>>

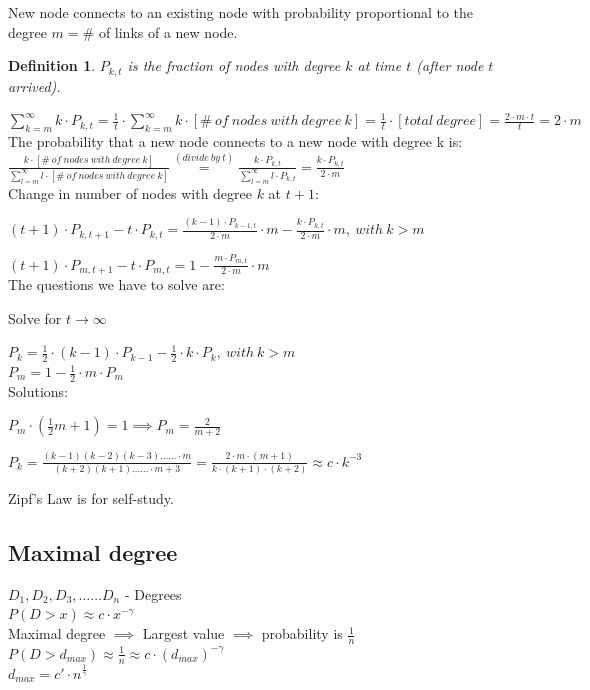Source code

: \documentclass[12pt]{scrartcl}
\newtheorem{defi}{Definition}
\begin{document}
New node connects to an existing node with probability proportional to the degree $m = \#$ of links of a new node.
\begin{defi}
	$P_{k,t}$ is the fraction of nodes with degree $k$ at time 	$t$ (after node $t$ arrived).
\end{defi}

$\sum\limits_{k=m}^\infty k\cdot P_{k,t} = \frac{1}{t}\cdot \sum\limits_{k=m}^\infty k\cdot [\#\ of\ nodes\ with\ degree\ k] = \frac{1}{t}\cdot [total\ degree] = \frac{2\cdot m\cdot t}{t} = 2\cdot m$\\

\noindent The probability that a new node connects to a new node with degree k is:\\

$\frac{k\cdot [\#\ of\ nodes\ with\ degree\ k]}{\sum\limits_{l=m}^\infty l\cdot [\#\ of\ nodes\ with\ degree\ k]} \stackrel{(divide\ by\ t)}{=} \frac{k\cdot P_{k,t}}{\sum\limits_{l=m}^\infty l\cdot P_{k,t}} = \frac{k\cdot P_{k,t}}{2\cdot m}$\\

\noindent Change in number of nodes with degree $k$ at $t+1$:

$(t+1)\cdot P_{k,t+1} - t\cdot P_{k,t} = \frac{(k-1)\cdot P_{k-1,t}}{2\cdot m}\cdot m - \frac{k\cdot P_{k,t}}{2\cdot m}\cdot m,\ with\ k>m$

$(t+1)\cdot P_{m,t+1} - t\cdot P_{m,t} = 1 - \frac{m\cdot P_{m,t}}{2\cdot m}\cdot m$\\

\noindent The questions we have to solve are:

Solve for $t \rightarrow \infty$

$P_{k} = \frac{1}{2}\cdot (k-1)\cdot P_{k-1} - \frac{1}{2}\cdot k\cdot P_{k},\ with\ k>m$\\
\indent $P_{m} = 1 - \frac{1}{2}\cdot m\cdot P_{m}$\\


\noindent Solutions:

\indent $P_{m}\cdot (\frac{1}{2} m + 1) = 1 \implies P_{m} = \frac{2}{m + 2}$

\indent $P_{k} = \frac{(k-1)(k-2)(k-3)\dotsc \dotsc \cdot m}{(k+2)(k+1)\dotsc \dotsc \cdot m +3} = \frac{2\cdot m\cdot (m+1)}{
k\cdot (k+1)\cdot (k+2)
}
\approx c\cdot k^{-3}$\newline

\noindent Zipf's Law is for self-study.

\subsection{Maximal degree}
$D_{1},D_{2},D_{3},\dotsc \dotsc D_{n}$ - Degrees\\
$P(D>x) \approx c\cdot x^{-\gamma}$\\
Maximal degree $\implies$ Largest value $\implies$ probability is $\frac{1}{n}$\\
$P(D>d_{max}) \approx \frac{1}{n} \approx c\cdot (d_{max})^{-\gamma}$\\
$d_{max} = c'\cdot n^{\frac{1}{\gamma}}$\\
\end{document}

<<

• **DESCRIPTION OF THE TASK**
Whenever the string "connects" shows up in a line of the records, copy that line.

• **REPLY**
New node connects to an existing node with probability proportional to the degree $m = \#$ of links of a new node.
\noindent The probability that a new node connects to a new node with degree k is:\\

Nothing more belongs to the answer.